After a two-year review, the IAEA said Japan’s plans to release some 500 Olympic size swimming pools worth of water from the Fukushima plant wrecked by a tsunami more than a decade ago were consistent with global safety standards and that they would have a “negligible radiological impact to people and the environment”.
The Pacific Islands Forum, a regional bloc of 18 island nations, had raised concerns about the release of the water fearing among other things the impact on fisheries.
Following the release of the report, Rafael Grossi, the Director General of the International Atomic Energy Agency (IAEA), traveled to the Cook Islands on Tuesday to brief Pacific Island leaders on its findings.
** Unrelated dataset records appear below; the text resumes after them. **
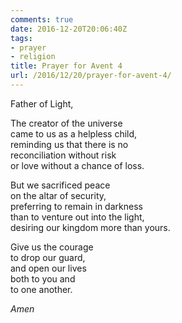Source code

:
 ```yaml
---
comments: true
date: 2016-12-20T20:06:40Z
tags:
- prayer
- religion
title: Prayer for Avent 4
url: /2016/12/20/prayer-for-avent-4/
---
```


Father of Light,

The creator of the universe  
came to us as a helpless child,  
reminding us that there is no  
reconciliation without risk  
or love without a chance of loss.

But we sacrificed peace  
on the altar of security,  
preferring to remain in darkness  
than to venture out into the light,  
desiring our kingdom more than yours.

Give us the courage  
to drop our guard,  
and open our lives  
both to you and  
to one another.

*Amen*
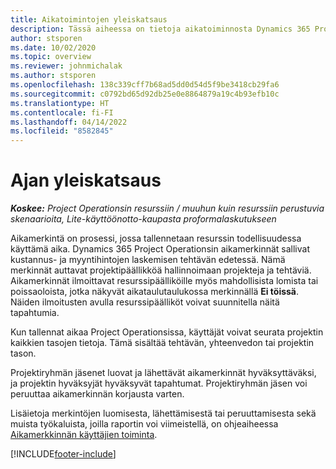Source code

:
 ```yaml
---
title: Aikatoimintojen yleiskatsaus
description: Tässä aiheessa on tietoja aikatoiminnosta Dynamics 365 Project Operationsissa.
author: stsporen
ms.date: 10/02/2020
ms.topic: overview
ms.reviewer: johnmichalak
ms.author: stsporen
ms.openlocfilehash: 138c339cff7b68ad5dd0d54d5f9be3418cb29fa6
ms.sourcegitcommit: c0792bd65d92db25e0e8864879a19c4b93efb10c
ms.translationtype: HT
ms.contentlocale: fi-FI
ms.lasthandoff: 04/14/2022
ms.locfileid: "8582845"
---
```

# <a name="time-overview"></a>Ajan yleiskatsaus

_**Koskee:** Project Operationsin resurssiin / muuhun kuin resurssiin perustuvia skenaarioita, Lite-käyttöönotto-kaupasta proformalaskutukseen_

Aikamerkintä on prosessi, jossa tallennetaan resurssin todellisuudessa käyttämä aika. Dynamics 365 Project Operationsin aikamerkinnät sallivat kustannus- ja myyntihintojen laskemisen tehtävän edetessä. Nämä merkinnät auttavat projektipäällikköä hallinnoimaan projekteja ja tehtäviä. Aikamerkinnät ilmoittavat resurssipäälliköille myös mahdollisista lomista tai poissaoloista, jotka näkyvät aikataulutaulukossa merkinnällä **Ei töissä**. Näiden ilmoitusten avulla resurssipäälliköt voivat suunnitella näitä tapahtumia.

Kun tallennat aikaa Project Operationsissa, käyttäjät voivat seurata projektin kaikkien tasojen tietoja. Tämä sisältää tehtävän, yhteenvedon tai projektin tason.

Projektiryhmän jäsenet luovat ja lähettävät aikamerkinnät hyväksyttäväksi, ja projektin hyväksyjät hyväksyvät tapahtumat. Projektiryhmän jäsen voi peruuttaa aikamerkinnän korjausta varten.

Lisäietoja merkintöjen luomisesta, lähettämisestä tai peruuttamisesta sekä muista työkaluista, joilla raportin voi viimeistellä, on ohjeaiheessa [Aikamerkkinnän käyttäjien toiminta](ui-behavior-time.md).



[!INCLUDE[footer-include](../includes/footer-banner.md)]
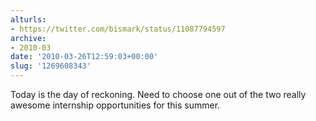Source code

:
 ```yaml
---
alturls:
- https://twitter.com/bismark/status/11087794597
archive:
- 2010-03
date: '2010-03-26T12:59:03+00:00'
slug: '1269608343'
---
```


Today is the day of reckoning.  Need to choose one out of the two really awesome internship opportunities for this summer.

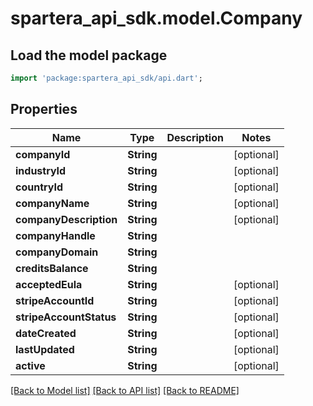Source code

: # spartera_api_sdk.model.Company

## Load the model package
```dart
import 'package:spartera_api_sdk/api.dart';
```

## Properties
Name | Type | Description | Notes
------------ | ------------- | ------------- | -------------
**companyId** | **String** |  | [optional] 
**industryId** | **String** |  | [optional] 
**countryId** | **String** |  | [optional] 
**companyName** | **String** |  | [optional] 
**companyDescription** | **String** |  | [optional] 
**companyHandle** | **String** |  | 
**companyDomain** | **String** |  | 
**creditsBalance** | **String** |  | 
**acceptedEula** | **String** |  | [optional] 
**stripeAccountId** | **String** |  | [optional] 
**stripeAccountStatus** | **String** |  | [optional] 
**dateCreated** | **String** |  | [optional] 
**lastUpdated** | **String** |  | [optional] 
**active** | **String** |  | [optional] 

[[Back to Model list]](../README.md#documentation-for-models) [[Back to API list]](../README.md#documentation-for-api-endpoints) [[Back to README]](../README.md)


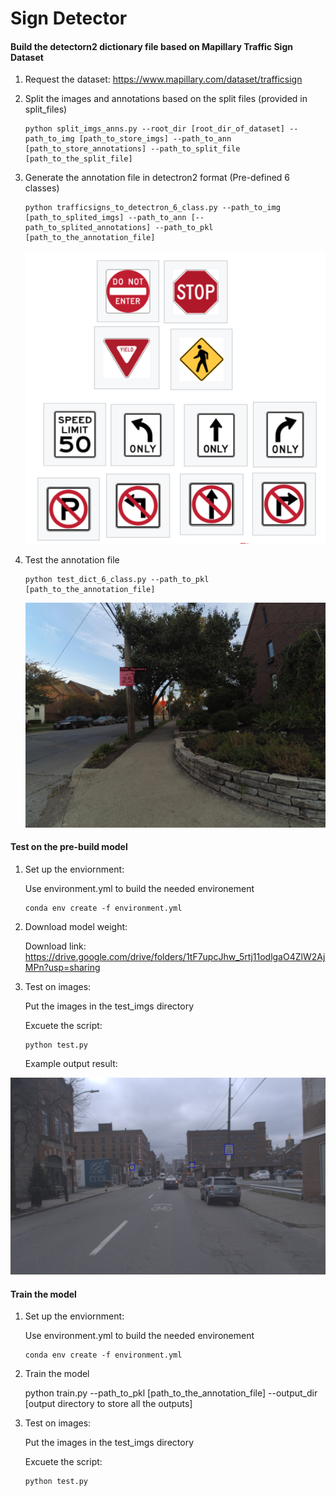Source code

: # Sign Detector

#### Build the detectorn2 dictionary file based on Mapillary Traffic Sign Dataset

1. Request the dataset: https://www.mapillary.com/dataset/trafficsign

2. Split the images and annotations based on the split files (provided in split_files)

   ```
   python split_imgs_anns.py --root_dir [root_dir_of_dataset] --path_to_img [path_to_store_imgs] --path_to_ann [path_to_store_annotations] --path_to_split_file [path_to_the_split_file]
   ```

3. Generate the annotation file in detectron2 format (Pre-defined 6 classes)

   ```
   python trafficsigns_to_detectron_6_class.py --path_to_img [path_to_splited_imgs] --path_to_ann [--path_to_splited_annotations] --path_to_pkl [path_to_the_annotation_file]
   ```

   ![Pre-defined_6_classes](Pre-defined_6_classes.png)

4. Test the annotation file

   ```
   python test_dict_6_class.py --path_to_pkl [path_to_the_annotation_file]
   ```
   ![annotation_example](annotation_example.jpg)
   



#### Test on the pre-build model

1. Set up the enviornment: 

   Use environment.yml to build the needed environement

   ```
   conda env create -f environment.yml
   ```

2. Download model weight:

   Download link: https://drive.google.com/drive/folders/1tF7upcJhw_5rtj11odlgaO4ZlW2AjMPn?usp=sharing

3. Test on images:

   Put the images in the test_imgs directory

   Excuete the script: 

   ```
   python test.py
   ```
   
   Example output result:
   
   

![test_out_example](test_out_example.jpg)

#### Train the model

1. Set up the enviornment: 

   Use environment.yml to build the needed environement

   ```
   conda env create -f environment.yml
   ```

2. Train the model

   python train.py --path_to_pkl [path_to_the_annotation_file] --output_dir [output directory to store all the outputs]

3. Test on images:

   Put the images in the test_imgs directory

   Excuete the script: 

   ```
   python test.py
   ```

   



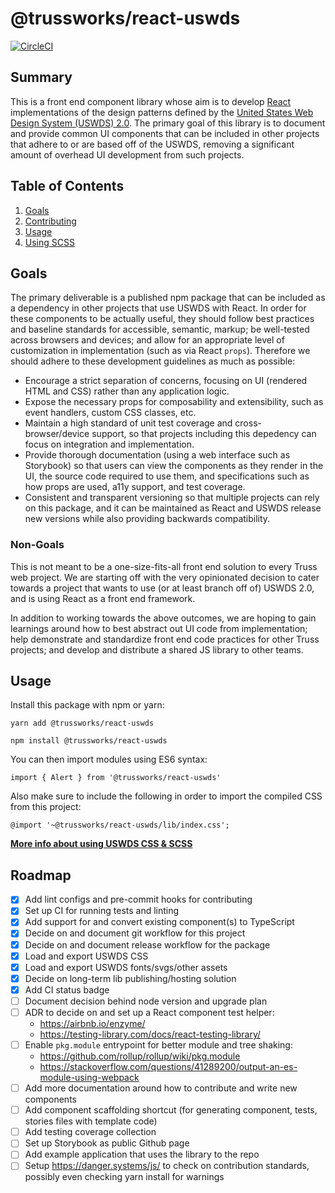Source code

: # @trussworks/react-uswds

[![CircleCI](https://circleci.com/gh/trussworks/react-uswds.svg?style=svg&circle-token=a003f78b224f32fcab60155e3c0917a8040c5b96)](https://circleci.com/gh/trussworks/react-uswds)

## Summary

This is a front end component library whose aim is to develop [React](https://reactjs.org/) implementations of the design patterns defined by the [United States Web Design System (USWDS) 2.0](https://designsystem.digital.gov/). The primary goal of this library is to document and provide common UI components that can be included in other projects that adhere to or are based off of the USWDS, removing a significant amount of overhead UI development from such projects.

## Table of Contents

1. [Goals](#goals)
1. [Contributing](/docs/contributing.md)
1. [Usage](#usage)
1. [Using SCSS](/docs/scss.md)

## Goals

The primary deliverable is a published npm package that can be included as a dependency in other projects that use USWDS with React. In order for these components to be actually useful, they should follow best practices and baseline standards for accessible, semantic, markup; be well-tested across browsers and devices; and allow for an appropriate level of customization in implementation (such as via React `props`). Therefore we should adhere to these development guidelines as much as possible:

- Encourage a strict separation of concerns, focusing on UI (rendered HTML and CSS) rather than any application logic.
- Expose the necessary props for composability and extensibility, such as event handlers, custom CSS classes, etc.
- Maintain a high standard of unit test coverage and cross-browser/device support, so that projects including this depedency can focus on integration and implementation.
- Provide thorough documentation (using a web interface such as Storybook) so that users can view the components as they render in the UI, the source code required to use them, and specifications such as how props are used, a11y support, and test coverage.
- Consistent and transparent versioning so that multiple projects can rely on this package, and it can be maintained as React and USWDS release new versions while also providing backwards compatibility.

### Non-Goals

This is not meant to be a one-size-fits-all front end solution to every Truss web project. We are starting off with the very opinionated decision to cater towards a project that wants to use (or at least branch off of) USWDS 2.0, and is using React as a front end framework.

In addition to working towards the above outcomes, we are hoping to gain learnings around how to best abstract out UI code from implementation; help demonstrate and standardize front end code practices for other Truss projects; and develop and distribute a shared JS library to other teams.

## Usage

Install this package with npm or yarn:

```
yarn add @trussworks/react-uswds

npm install @trussworks/react-uswds
```

You can then import modules using ES6 syntax:

```
import { Alert } from '@trussworks/react-uswds'
```

Also make sure to include the following in order to import the compiled CSS from this project:

```
@import '~@trussworks/react-uswds/lib/index.css';
```

**[More info about using USWDS CSS & SCSS](./docs/scss.md)**

## Roadmap

- [x] Add lint configs and pre-commit hooks for contributing
- [x] Set up CI for running tests and linting
- [x] Add support for and convert existing component(s) to TypeScript
- [x] Decide on and document git workflow for this project
- [x] Decide on and document release workflow for the package
- [x] Load and export USWDS CSS
- [x] Load and export USWDS fonts/svgs/other assets
- [x] Decide on long-term lib publishing/hosting solution
- [x] Add CI status badge
- [ ] Document decision behind node version and upgrade plan
- [ ] ADR to decide on and set up a React component test helper:
  - https://airbnb.io/enzyme/
  - https://testing-library.com/docs/react-testing-library/
- [ ] Enable `pkg.module` entrypoint for better module and tree shaking:
  - https://github.com/rollup/rollup/wiki/pkg.module
  - https://stackoverflow.com/questions/41289200/output-an-es-module-using-webpack
- [ ] Add more documentation around how to contribute and write new components
- [ ] Add component scaffolding shortcut (for generating component, tests, stories files with template code)
- [ ] Add testing coverage collection
- [ ] Set up Storybook as public Github page
- [ ] Add example application that uses the library to the repo
- [ ] Setup https://danger.systems/js/ to check on contribution standards, possibly even checking yarn install for warnings
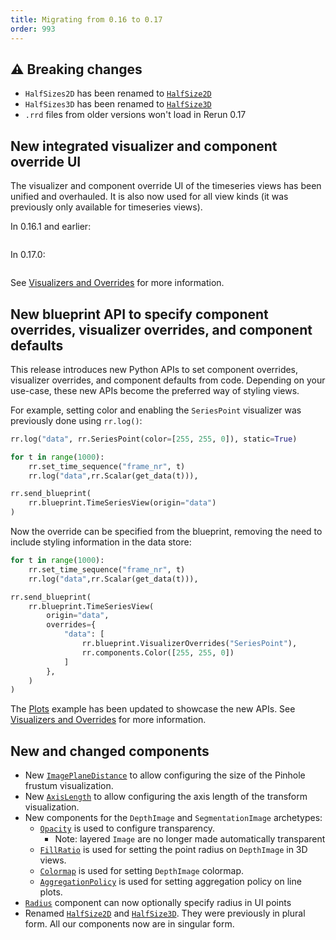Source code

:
 ```yaml
---
title: Migrating from 0.16 to 0.17
order: 993
---
```



## ⚠️ Breaking changes
* `HalfSizes2D` has been renamed to [`HalfSize2D`](https://rerun.io/docs/reference/types/components/half_size2d)
* `HalfSizes3D` has been renamed to [`HalfSize3D`](https://rerun.io/docs/reference/types/components/half_size3d)
* `.rrd` files from older versions won't load in Rerun 0.17


## New integrated visualizer and component override UI

The visualizer and component override UI of the timeseries views has been unified and overhauled. It is also now used for all view kinds (it was previously only available for timeseries views).

In 0.16.1 and earlier:

<picture style="zoom: 0.5">
  <img src="https://static.rerun.io/vizcomp-ui-before/ec7c0b88cdb54420665de32aaf2096dfd3dc05ea/full.png" alt="">
  <source media="(max-width: 480px)" srcset="https://static.rerun.io/vizcomp-ui-before/ec7c0b88cdb54420665de32aaf2096dfd3dc05ea/480w.png">
</picture>

In 0.17.0:

<picture style="zoom: 0.5">
  <img src="https://static.rerun.io/vizcomp-ui-after/86f74d239e8b77bc3df00e61cfc35eb9f4c07989/full.png" alt="">
  <source media="(max-width: 480px)" srcset="https://static.rerun.io/vizcomp-ui-after/86f74d239e8b77bc3df00e61cfc35eb9f4c07989/480w.png">
</picture>

See [Visualizers and Overrides](../../concepts/visualizers-and-overrides.md) for more information.


## New blueprint API to specify component overrides, visualizer overrides, and component defaults

This release introduces new Python APIs to set component overrides, visualizer overrides, and component defaults from code. Depending on your use-case, these new APIs become the preferred way of styling views.

For example, setting color and enabling the `SeriesPoint` visualizer was previously done using `rr.log()`:

```python
rr.log("data", rr.SeriesPoint(color=[255, 255, 0]), static=True)

for t in range(1000):
    rr.set_time_sequence("frame_nr", t)
    rr.log("data",rr.Scalar(get_data(t))),

rr.send_blueprint(
    rr.blueprint.TimeSeriesView(origin="data")
)
```

Now the override can be specified from the blueprint, removing the need to include styling information in the data store:

```python
for t in range(1000):
    rr.set_time_sequence("frame_nr", t)
    rr.log("data",rr.Scalar(get_data(t))),

rr.send_blueprint(
    rr.blueprint.TimeSeriesView(
        origin="data",
        overrides={
            "data": [
                rr.blueprint.VisualizerOverrides("SeriesPoint"),
                rr.components.Color([255, 255, 0])
            ]
        },
    )
)
```

The [Plots](https://rerun.io/examples/feature-showcase/plots) example has been updated to showcase the new APIs. See [Visualizers and Overrides](../../concepts/visualizers-and-overrides.md) for more information.


## New and changed components

* New [`ImagePlaneDistance`](https://rerun.io/docs/reference/types/components/image_plane_distance) to allow configuring the size of the Pinhole frustum visualization.
* New [`AxisLength`](https://rerun.io/docs/reference/types/components/axis_length) to allow configuring the axis length of the transform visualization.
* New components for the `DepthImage` and `SegmentationImage` archetypes:
    * [`Opacity`](https://rerun.io/docs/reference/types/components/opacity) is used to configure transparency.
        * Note: layered `Image` are no longer made automatically transparent
    * [`FillRatio`](https://rerun.io/docs/reference/types/components/fill_ratio) is used for setting the point radius on `DepthImage` in 3D views.
    * [`Colormap`](https://rerun.io/docs/reference/types/components/colormap) is used for setting `DepthImage` colormap.
    * [`AggregationPolicy`](https://rerun.io/docs/reference/types/components/aggregation_policy) is used for setting aggregation policy on line plots.
* [`Radius`](https://rerun.io/docs/reference/types/components/radius) component can now optionally specify radius in UI points
* Renamed [`HalfSize2D`](https://rerun.io/docs/reference/types/components/half_size2d) and [`HalfSize3D`](https://rerun.io/docs/reference/types/components/half_size3d). They were previously in plural form. All our components now are in singular form.
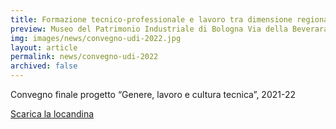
 ```yaml
---
title: Formazione tecnico-professionale e lavoro tra dimensione regionale, europea e internazionale: una prospettiva di genere dagli anni Settanta a oggi
preview: Museo del Patrimonio Industriale di Bologna Via della Beverara 123, Bologna. Mercoledi 21 dicembre 2022 ore 9.30 – 13.30
img: images/news/convegno-udi-2022.jpg
layout: article
permalink: news/convegno-udi-2022
archived: false
---
```


Convegno finale progetto “Genere, lavoro e cultura tecnica”, 2021-22

[Scarica la locandina](../../images/news/convegno-udi-2022.pdf)
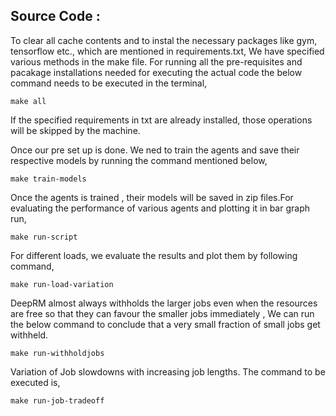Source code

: ## Source Code :

To clear all cache contents and to instal the necessary packages like gym, tensorflow etc., which are mentioned in requirements.txt, We have specified various methods in the make file.
For running all the pre-requisites and pacakage installations needed for executing the actual code the below command needs to be executed in the terminal,
```
make all
```
If the specified requirements in txt are already installed, those operations will be skipped by the machine.

Once our pre set up is done. We ned to train the agents and save their respective models by running the command mentioned below,
```
make train-models
```
Once the agents is trained , their models will be saved in zip files.For evaluating the performance of various agents and plotting it in bar graph run,
```
make run-script
```
For different loads, we evaluate the results and plot them by following command,
```
make run-load-variation
```
DeepRM almost always withholds the larger jobs even when the resources are free so that they can favour the smaller jobs immediately , We can run the below command to conclude that a very small fraction of small jobs get withheld.
```
make run-withholdjobs
```
Variation of Job slowdowns with increasing job lengths. The command to be executed is,
```
make run-job-tradeoff
```
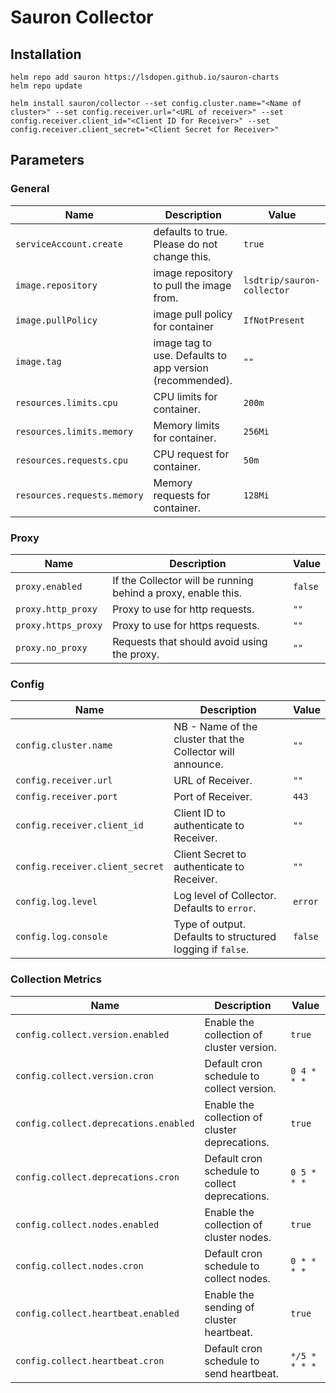 # Sauron Collector

## Installation

```
helm repo add sauron https://lsdopen.github.io/sauron-charts
helm repo update
```

```
helm install sauron/collector --set config.cluster.name="<Name of cluster>" --set config.receiver.url="<URL of receiver>" --set config.receiver.client_id="<Client ID for Receiver>" --set config.receiver.client_secret="<Client Secret for Receiver>"
```

## Parameters

### General

| Name                        | Description                                              | Value                      |
| --------------------------- | -------------------------------------------------------- | -------------------------- |
| `serviceAccount.create`     | defaults to true. Please do not change this.             | `true`                     |
| `image.repository`          | image repository to pull the image from.                 | `lsdtrip/sauron-collector` |
| `image.pullPolicy`          | image pull policy for container                          | `IfNotPresent`             |
| `image.tag`                 | image tag to use. Defaults to app version (recommended). | `""`                       |
| `resources.limits.cpu`      | CPU limits for container.                                | `200m`                     |
| `resources.limits.memory`   | Memory limits for container.                             | `256Mi`                    |
| `resources.requests.cpu`    | CPU request for container.                               | `50m`                      |
| `resources.requests.memory` | Memory requests for container.                           | `128Mi`                    |

### Proxy

| Name                | Description                                                   | Value   |
| ------------------- | ------------------------------------------------------------- | ------- |
| `proxy.enabled`     | If the Collector will be running behind a proxy, enable this. | `false` |
| `proxy.http_proxy`  | Proxy to use for http requests.                               | `""`    |
| `proxy.https_proxy` | Proxy to use for https requests.                              | `""`    |
| `proxy.no_proxy`    | Requests that should avoid using the proxy.                   | `""`    |

### Config

| Name                            | Description                                                | Value   |
| ------------------------------- | ---------------------------------------------------------- | ------- |
| `config.cluster.name`           | NB - Name of the cluster that the Collector will announce. | `""`    |
| `config.receiver.url`           | URL of Receiver.                                           | `""`    |
| `config.receiver.port`          | Port of Receiver.                                          | `443`   |
| `config.receiver.client_id`     | Client ID to authenticate to Receiver.                     | `""`    |
| `config.receiver.client_secret` | Client Secret to authenticate to Receiver.                 | `""`    |
| `config.log.level`              | Log level of Collector. Defaults to `error`.               | `error` |
| `config.log.console`            | Type of output. Defaults to structured logging if `false`. | `false` |

### Collection Metrics

| Name                                  | Description                                    | Value         |
| ------------------------------------- | ---------------------------------------------- | ------------- |
| `config.collect.version.enabled`      | Enable the collection of cluster version.      | `true`        |
| `config.collect.version.cron`         | Default cron schedule to collect version.      | `0 4 * * *`   |
| `config.collect.deprecations.enabled` | Enable the collection of cluster deprecations. | `true`        |
| `config.collect.deprecations.cron`    | Default cron schedule to collect deprecations. | `0 5 * * *`   |
| `config.collect.nodes.enabled`        | Enable the collection of cluster nodes.        | `true`        |
| `config.collect.nodes.cron`           | Default cron schedule to collect nodes.        | `0 * * * *`   |
| `config.collect.heartbeat.enabled`    | Enable the sending of cluster heartbeat.       | `true`        |
| `config.collect.heartbeat.cron`       | Default cron schedule to send heartbeat.       | `*/5 * * * *` |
Grossi has also visited South Korea and New Zealand.
“If it’s safe then it should be allowed to discharge,” Brown, chairman of the Pacific Islands Forum, told media after the meeting.
There were “some divergent views” among Pacific Islands leaders on the issue, and the forum would see if a “convergent view” could be reached, he added, according to Cook Islands Television.
Brown told the meeting the Pacific’s nuclear testing legacy continues to affect its people and ocean, eight decades on.
The United States conducted nuclear testing in the Pacific islands in the 1940s and 1950s, while France conducted atomic testing between 1966 and 1996 at Mururoa Atoll in French Polynesia in the southern Pacific Ocean.
The Cook Islands capital of Rarotonga was where the 1985 Pacific Nuclear Free Zone was established under a regional treaty that prevents the dumping of radioactive material, he added.
A proposal for the IAEA to regularly report back to the Pacific Islands Forum on its continuous monitoring of the discharge would “go a long way to providing an assurance” to the Pacific about safety, Brown told local media afterward.